* [WORK TASK] Return, word for word, every entry in the listing below, but not its images.

* [DATASET RECORDS]
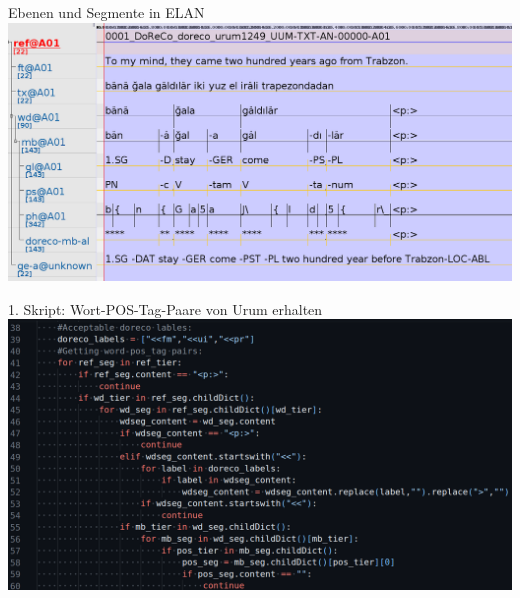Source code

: \documentclass{beamer}
\begin{document}
\begin{frame}[t]{Ebenen und Segmente in ELAN}
\includegraphics[scale=0.45]{./pics/urum_doreco_elan_example.png}
\end{frame}

\begin{frame}[t]{1. Skript: Wort-POS-Tag-Paare von Urum erhalten}
	\includegraphics[scale=0.45]{"./pics/get_urum_script_pics/03.png"}
\end{frame}
\end{document}
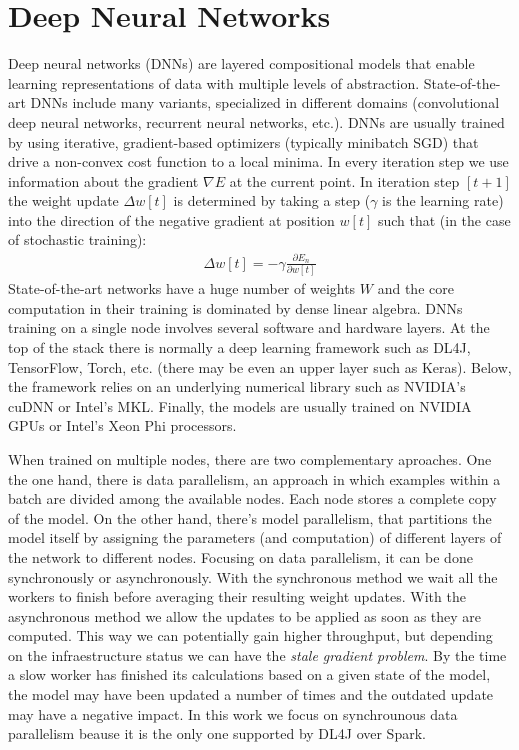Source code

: \documentclass[journal]{IEEEtran}
\begin{document}
\section{Deep Neural Networks}
\label{sec:spark}

Deep neural networks (DNNs) are layered compositional models that enable learning representations of data with multiple levels of abstraction. State-of-the-art DNNs include many variants, specialized in different domains (convolutional deep neural networks, recurrent neural networks, etc.). DNNs are usually trained by using iterative, gradient-based optimizers (typically minibatch SGD) that drive a non-convex cost function to a local minima. In every iteration step we use information about the gradient $\nabla E$ at the current point. In iteration step $[t + 1]$ the weight update $\Delta w[t]$ is determined by taking a step ($\gamma$ is the learning rate) into the direction of the negative gradient at position $w[t]$ such that (in the case of stochastic training):
\begin{align}
\Delta w[t] = - \gamma \frac{\partial E_n}{\partial w[t]}
\end{align}
State-of-the-art networks have a huge number of weights $W$ and the core computation in their training is dominated by dense linear algebra. DNNs training on a single node involves several software and hardware layers. At the top of the stack there is normally a deep learning framework such as DL4J, TensorFlow, Torch, etc. (there may be even an upper layer such as Keras). Below, the framework relies on an underlying numerical library such as NVIDIA's cuDNN or Intel's MKL. Finally, the models are usually trained on NVIDIA GPUs or Intel's Xeon Phi processors. 

When trained on multiple nodes, there are two complementary aproaches. One the one hand, there is data parallelism, an approach in which examples within a batch are divided among the available nodes. Each node stores a complete copy of the model. On the other hand, there's model parallelism, that partitions the model itself by assigning the parameters (and computation) of different layers of the network to different nodes. Focusing on data parallelism, it can be done synchronously or asynchronously. With the synchronous method we wait all the workers to finish before averaging their resulting weight updates. With the asynchronous method we allow the updates to be applied as soon as they are computed. This way we can potentially gain higher throughput, but depending on the infraestructure status we can have the {\it stale gradient problem}. By the time a slow worker has finished its calculations based on a given state of the model, the model may have been updated a number of times and the outdated update may have a negative impact. In this work we focus on synchrounous data parallelism beause it is the only one supported by DL4J over Spark.
\end{document}
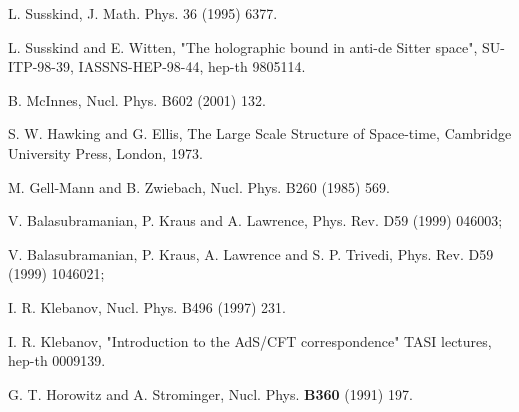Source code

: \documentclass[a4paper,12pt]{article}
\begin{document}
\begin{thebibliography}{99}
 L. Susskind, J. Math. Phys. 36 (1995) 6377.

 L. Susskind and E. Witten, "The holographic bound in anti-de 
Sitter space", SU-ITP-98-39, IASSNS-HEP-98-44, hep-th 9805114.

 B. McInnes, Nucl. Phys. B602 (2001) 132.

 S. W. Hawking and G. Ellis, The Large Scale Structure of 
Space-time, Cambridge University Press, London, 1973.

 M. Gell-Mann and B. Zwiebach, Nucl. Phys. B260 (1985) 569.

 V. Balasubramanian, P. Kraus and A. Lawrence, 
Phys. Rev. D59 (1999) 046003;

V. Balasubramanian, P. Kraus, A. Lawrence and S. P. Trivedi, 
Phys. Rev. D59 (1999) 1046021;

 I. R. Klebanov, Nucl. Phys. B496 (1997) 231.

 I. R. Klebanov, "Introduction to the AdS/CFT correspondence"
TASI lectures, hep-th 0009139.

G. T. Horowitz and A. Strominger, Nucl. Phys. {\bf B360} (1991) 197.

\end{thebibliography}
\end{document}

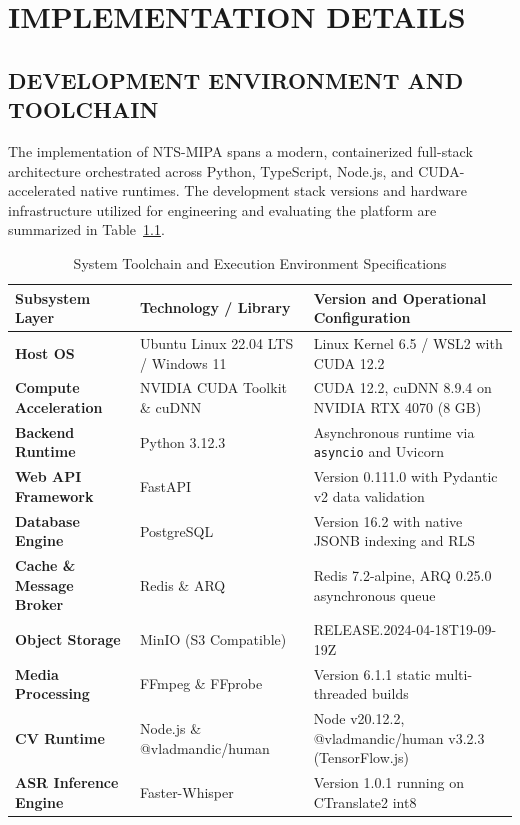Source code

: \documentclass[12pt,a4paper,oneside]{report}
\begin{document}
\chapter{IMPLEMENTATION DETAILS}

\section{DEVELOPMENT ENVIRONMENT AND TOOLCHAIN}
The implementation of NTS-MIPA spans a modern, containerized full-stack architecture orchestrated across Python, TypeScript, Node.js, and CUDA-accelerated native runtimes. The development stack versions and hardware infrastructure utilized for engineering and evaluating the platform are summarized in Table~\ref{tab:dev_environment}.

\begin{table}[htbp]
\centering
\caption{System Toolchain and Execution Environment Specifications}
\label{tab:dev_environment}
\fontsize{9}{11}\selectfont
\begin{tabularx}{\textwidth}{@{}l p{4.2cm} X@{}}
\toprule
\textbf{Subsystem Layer} & \textbf{Technology / Library} & \textbf{Version and Operational Configuration} \\
\midrule
\textbf{Host OS} & Ubuntu Linux 22.04 LTS / Windows 11 & Linux Kernel 6.5 / WSL2 with CUDA 12.2 \\
\textbf{Compute Acceleration} & NVIDIA CUDA Toolkit \& cuDNN & CUDA 12.2, cuDNN 8.9.4 on NVIDIA RTX 4070 (8 GB) \\
\textbf{Backend Runtime} & Python 3.12.3 & Asynchronous runtime via \texttt{asyncio} and Uvicorn \\
\textbf{Web API Framework} & FastAPI & Version 0.111.0 with Pydantic v2 data validation \\
\textbf{Database Engine} & PostgreSQL & Version 16.2 with native JSONB indexing and RLS \\
\textbf{Cache \& Message Broker} & Redis \& ARQ & Redis 7.2-alpine, ARQ 0.25.0 asynchronous queue \\
\textbf{Object Storage} & MinIO (S3 Compatible) & RELEASE.2024-04-18T19-09-19Z \\
\textbf{Media Processing} & FFmpeg \& FFprobe & Version 6.1.1 static multi-threaded builds \\
\textbf{CV Runtime} & Node.js \& @vladmandic/human & Node v20.12.2, @vladmandic/human v3.2.3 (TensorFlow.js) \\
\textbf{ASR Inference Engine} & Faster-Whisper & Version 1.0.1 running on CTranslate2 int8 \\

\end{tabularx}
\end{table}
\end{document}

* [SOLUTION FOR THIS TASK]
Source code

: \documentclass{beamer}
\begin{document}
\begin{frame}[t]{Ebenen und Segmente in ELAN}
\includegraphics[scale=0.45]{./pics/urum_doreco_elan_example.png}
\end{frame}

\begin{frame}[t]{1. Skript: Wort-POS-Tag-Paare von Urum erhalten}
	\includegraphics[scale=0.45]{"./pics/get_urum_script_pics/03.png"}
\end{frame}
\end{document}
Source code

: \documentclass[journal]{IEEEtran}
\begin{document}
\section{Deep Neural Networks}
\label{sec:spark}

Deep neural networks (DNNs) are layered compositional models that enable learning representations of data with multiple levels of abstraction. State-of-the-art DNNs include many variants, specialized in different domains (convolutional deep neural networks, recurrent neural networks, etc.). DNNs are usually trained by using iterative, gradient-based optimizers (typically minibatch SGD) that drive a non-convex cost function to a local minima. In every iteration step we use information about the gradient $\nabla E$ at the current point. In iteration step $[t + 1]$ the weight update $\Delta w[t]$ is determined by taking a step ($\gamma$ is the learning rate) into the direction of the negative gradient at position $w[t]$ such that (in the case of stochastic training):
\begin{align}
\Delta w[t] = - \gamma \frac{\partial E_n}{\partial w[t]}
\end{align}
State-of-the-art networks have a huge number of weights $W$ and the core computation in their training is dominated by dense linear algebra. DNNs training on a single node involves several software and hardware layers. At the top of the stack there is normally a deep learning framework such as DL4J, TensorFlow, Torch, etc. (there may be even an upper layer such as Keras). Below, the framework relies on an underlying numerical library such as NVIDIA's cuDNN or Intel's MKL. Finally, the models are usually trained on NVIDIA GPUs or Intel's Xeon Phi processors. 

When trained on multiple nodes, there are two complementary aproaches. One the one hand, there is data parallelism, an approach in which examples within a batch are divided among the available nodes. Each node stores a complete copy of the model. On the other hand, there's model parallelism, that partitions the model itself by assigning the parameters (and computation) of different layers of the network to different nodes. Focusing on data parallelism, it can be done synchronously or asynchronously. With the synchronous method we wait all the workers to finish before averaging their resulting weight updates. With the asynchronous method we allow the updates to be applied as soon as they are computed. This way we can potentially gain higher throughput, but depending on the infraestructure status we can have the {\it stale gradient problem}. By the time a slow worker has finished its calculations based on a given state of the model, the model may have been updated a number of times and the outdated update may have a negative impact. In this work we focus on synchrounous data parallelism beause it is the only one supported by DL4J over Spark.
\end{document}
Source code

: \documentclass[a4paper,12pt]{article}
\begin{document}
\begin{thebibliography}{99}
 L. Susskind, J. Math. Phys. 36 (1995) 6377.

 L. Susskind and E. Witten, "The holographic bound in anti-de 
Sitter space", SU-ITP-98-39, IASSNS-HEP-98-44, hep-th 9805114.

 B. McInnes, Nucl. Phys. B602 (2001) 132.

 S. W. Hawking and G. Ellis, The Large Scale Structure of 
Space-time, Cambridge University Press, London, 1973.

 M. Gell-Mann and B. Zwiebach, Nucl. Phys. B260 (1985) 569.

 V. Balasubramanian, P. Kraus and A. Lawrence, 
Phys. Rev. D59 (1999) 046003;

V. Balasubramanian, P. Kraus, A. Lawrence and S. P. Trivedi, 
Phys. Rev. D59 (1999) 1046021;

 I. R. Klebanov, Nucl. Phys. B496 (1997) 231.

 I. R. Klebanov, "Introduction to the AdS/CFT correspondence"
TASI lectures, hep-th 0009139.

G. T. Horowitz and A. Strominger, Nucl. Phys. {\bf B360} (1991) 197.

\end{thebibliography}
\end{document}

Source code

: \documentclass[12pt,a4paper,oneside]{report}
\begin{document}
\chapter{IMPLEMENTATION DETAILS}

\section{DEVELOPMENT ENVIRONMENT AND TOOLCHAIN}
The implementation of NTS-MIPA spans a modern, containerized full-stack architecture orchestrated across Python, TypeScript, Node.js, and CUDA-accelerated native runtimes. The development stack versions and hardware infrastructure utilized for engineering and evaluating the platform are summarized in Table~\ref{tab:dev_environment}.

\begin{table}[htbp]
\centering
\caption{System Toolchain and Execution Environment Specifications}
\label{tab:dev_environment}
\fontsize{9}{11}\selectfont
\begin{tabularx}{\textwidth}{@{}l p{4.2cm} X@{}}
\toprule
\textbf{Subsystem Layer} & \textbf{Technology / Library} & \textbf{Version and Operational Configuration} \\
\midrule
\textbf{Host OS} & Ubuntu Linux 22.04 LTS / Windows 11 & Linux Kernel 6.5 / WSL2 with CUDA 12.2 \\
\textbf{Compute Acceleration} & NVIDIA CUDA Toolkit \& cuDNN & CUDA 12.2, cuDNN 8.9.4 on NVIDIA RTX 4070 (8 GB) \\
\textbf{Backend Runtime} & Python 3.12.3 & Asynchronous runtime via \texttt{asyncio} and Uvicorn \\
\textbf{Web API Framework} & FastAPI & Version 0.111.0 with Pydantic v2 data validation \\
\textbf{Database Engine} & PostgreSQL & Version 16.2 with native JSONB indexing and RLS \\
\textbf{Cache \& Message Broker} & Redis \& ARQ & Redis 7.2-alpine, ARQ 0.25.0 asynchronous queue \\
\textbf{Object Storage} & MinIO (S3 Compatible) & RELEASE.2024-04-18T19-09-19Z \\
\textbf{Media Processing} & FFmpeg \& FFprobe & Version 6.1.1 static multi-threaded builds \\
\textbf{CV Runtime} & Node.js \& @vladmandic/human & Node v20.12.2, @vladmandic/human v3.2.3 (TensorFlow.js) \\
\textbf{ASR Inference Engine} & Faster-Whisper & Version 1.0.1 running on CTranslate2 int8 \\

\end{tabularx}
\end{table}
\end{document}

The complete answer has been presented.